The typical strategy for challenging a law is to wait until it goes into effect and has an impact on the plantiffs.
Even though HB 1523 — the so-called “religious freedom” bill — doesn’t become law until July 1, the ACLU filed a complaint Monday alleging the impending law is blatantly unconstitutional because it stigmatizes same-sex couples, allowing clerks to treat them differently under state protection.
“Why wait for it to cause injury?” Mississippi College Law School professor Matt Steffey said. “In this case, the law is so blatantly unconstitutional just by reading it that there is no imaginable set of circumstances where this law could be constitutional.”
The ACLU alleges HB 1523 targets “the same class of people that Obergefell (v. Hodges) protects.”
Obergefell is the landmark U.S. Supreme Court decision which held in 2015 that the 14th Amendment does not permit states to prevent homosexual couples from marriages that heterosexual couples are allowed.

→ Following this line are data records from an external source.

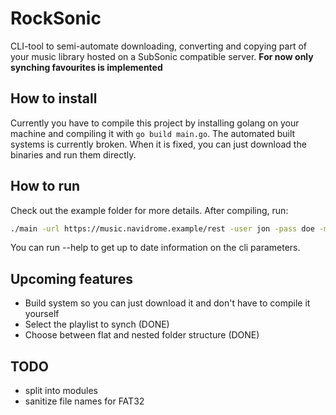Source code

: # RockSonic

CLI-tool to semi-automate downloading, converting and copying part of your music library hosted on a SubSonic compatible server.
**For now only synching favourites is implemented**

## How to install

Currently you have to compile this project by installing golang on your machine and compiling it with `go build main.go`.
The automated built systems is currently broken. When it is fixed, you can just download the binaries and run them directly.

## How to run

Check out the example folder for more details.
After compiling, run:

```bash
./main -url https://music.navidrome.example/rest -user jon -pass doe -mp3 -quality 3 -coversize 200
```

You can run --help to get up to date information on the cli parameters.

## Upcoming features

- Build system so you can just download it and don't have to compile it yourself
- Select the playlist to synch (DONE)
- Choose between flat and nested folder structure (DONE)

## TODO

- split into modules
- sanitize file names for FAT32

The plaintiffs in the Mississippi case, Nykolas Alford, 26, and Stephen Thomas, 26, filed suit against Judy Moulder in her capacity as Mississippi’s state registrar of vital records. In the “religious freedom” bill, the registrar must compile a list of county clerks who decline to grant marriage licenses to same-sex couples. The complaint alleges that the creation of a list that limits the set of governmental employees willing to issue marriage licenses to same-sex couples is unconstitutional.
Professor Emeritus George Cochran at the University of Mississippi School of Law said that the plaintiffs have standing for the suit: “Essentially what the act does is treat same-sex couples as second class citizens. It is stigmatizing portions of the population.”

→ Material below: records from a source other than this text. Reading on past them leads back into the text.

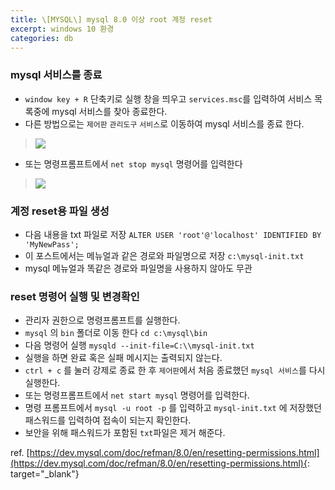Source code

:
 ```yaml
---
title: \[MYSQL\] mysql 8.0 이상 root 계정 reset
excerpt: windows 10 환경
categories: db
---
```


### mysql 서비스를 종료
- `window key + R` 단축키로 실행 창을 띄우고 `services.msc`를 입력하여 서비스 목록중에 mysql 서비스를 찾아 종료한다.  
- 다른 방법으로는 `제어판` `관리도구` `서비스`로 이동하여 mysql 서비스를 종료 한다.  
> [![]({{site.url}}/assets/images/root_reset/image1.png)]({{site.url}}/assets/images/root_reset/image1.png)  
- 또는 명령프롬프트에서 `net stop mysql` 명령어를 입력한다  
> [![]({{site.url}}/assets/images/root_reset/image2.png)]({{site.url}}/assets/images/root_reset/image2.png)  

### 계정 reset용 파일 생성  
- 다음 내용을 txt 파일로 저장 `ALTER USER 'root'@'localhost' IDENTIFIED BY 'MyNewPass';`  
- 이 포스트에서는 메뉴얼과 같은 경로와 파일명으로 저장 `c:\mysql-init.txt`  
- mysql 메뉴얼과 똑같은 경로와 파일명을 사용하지 않아도 무관  

### reset 명령어 실행 및 변경확인
- 관리자 권한으로 명령프롬프트를 실행한다.  
- `mysql` 의 `bin` 폴더로 이동 한다 `cd c:\mysql\bin`  
- 다음 명령어 실행 `mysqld --init-file=C:\\mysql-init.txt`  
- 실행을 하면 완료 혹은 실패 메시지는 출력되지 않는다.  
- `ctrl + c` 를 눌러 강제로 종료 한 후 `제어판`에서 처음 종료했던 `mysql 서비스`를 다시 실행한다.  
- 또는 명령프롬프트에서 `net start mysql` 명령어를 입력한다.  
- 명령 프롬프트에서 `mysql -u root -p` 를 입력하고 `mysql-init.txt` 에 저장했던 패스워드를 입력하여 접속이 되는지 확인한다.  
- 보안을 위해 패스워드가 포함된 `txt`파일은 제거 해준다.



ref. [https://dev.mysql.com/doc/refman/8.0/en/resetting-permissions.html](https://dev.mysql.com/doc/refman/8.0/en/resetting-permissions.html){: target="_blank"}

“Stigma” is a legal term for a situation in which a person has been officially branded by the state in such a way that causes harm. Saying that HB 1523 stigmatizes targeted people means that the law harms segments of the population by treating them with a different set of standards than those used for the rest of the population.
Going a step further, Cochran said, “Any person authorized to give out marriage licenses can deny based on a religious belief or moral conviction. That’s very vague. That’s completely undefinable. That authorizes government employees to treat same-sex couples differently. That demeans them.”
Cochran expressed reservations about the complaint only addressing same-sex couples affected by the “religious freedom” bill. Nonetheless, he is content with the complaint itself:
“It looks to me like a significant lawsuit, well grounded in the United States Constitution.”